Sophos SG135 running UTM9.4
If I do an nslookup of dot.tk using 8.8.8.8 as the server from inside my LAN I get timeouts. From another workstation that is connected directly to the ISP it works fine. All other DNS lookups from inside the LAN work fine, it is only .tk domains that timeout.
Using wireshark I can see the request go out of my workstation, but no response ever comes back. When looking up other domains I do see the responses coming back. To be sure, I have tried turning off the workstation's firewall, but it made no difference.
So the only apparent difference between the working workstation and the timing out workstation is the UTM9 firewall.
On the UTM9 I have allowed port 53 from LAN to WAN (and it appears to be working because DNS lookups to all non-.tk domains work fine). I have country blocking turned off, although that shouldn't matter since the interaction is purely between me and google's 8.8.8.8 DNS server. I tried allowing all traffic from the LAN out to the WAN just to be sure but it made no difference.

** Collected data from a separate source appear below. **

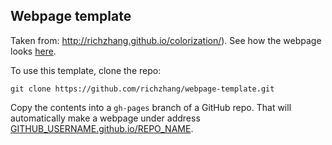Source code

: ## <b>Webpage template</b>

Taken from: http://richzhang.github.io/colorization/). See how the webpage looks [here](https://richzhang.github.io/webpage-template).

To use this template, clone the repo:

```
git clone https://github.com/richzhang/webpage-template.git
```

Copy the contents into a `gh-pages` branch of a GitHub repo. That will automatically make a webpage under address [GITHUB_USERNAME.github.io/REPO_NAME](GITHUB_USERNAME.github.io/REPO_NAME).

I have looked at the firewall logs but I can't see any blocked packets from 8.8.8.8 or anything port 53 related.
There appears to be a DNS proxy running on the UTM9, although under Network Services->DNS I have tried both with Allowed Networks empty and with "Internal Networks" added, and with the request routing rules turned on and turned off... none of that makes any difference in the behavior. In the DNS proxy log I don't see anything at all related to my dot.tk queries.
So questions...
1. Has anybody seen this, or have any idea what might be blocking the requests?
2. How can I debug this? Is there any way to have the logs show me specific UDP packets so I can verify the request is making it out and that a response is in fact being received? It's a Sophos SG135 and I have to this point done everything using WebAdmin, and have not tried to log in directly to a shell on the device.
Thanks for any help that anyone can offer. If there are any logs or settings that I can post that would help please let me know. I should note that folks want to access wiki.tcl.tk which I think is a legitimate use, and if they use the IP address directly they can access the pages just fine- it is only the DNS lookup that is broken.
This thread was automatically locked due to age.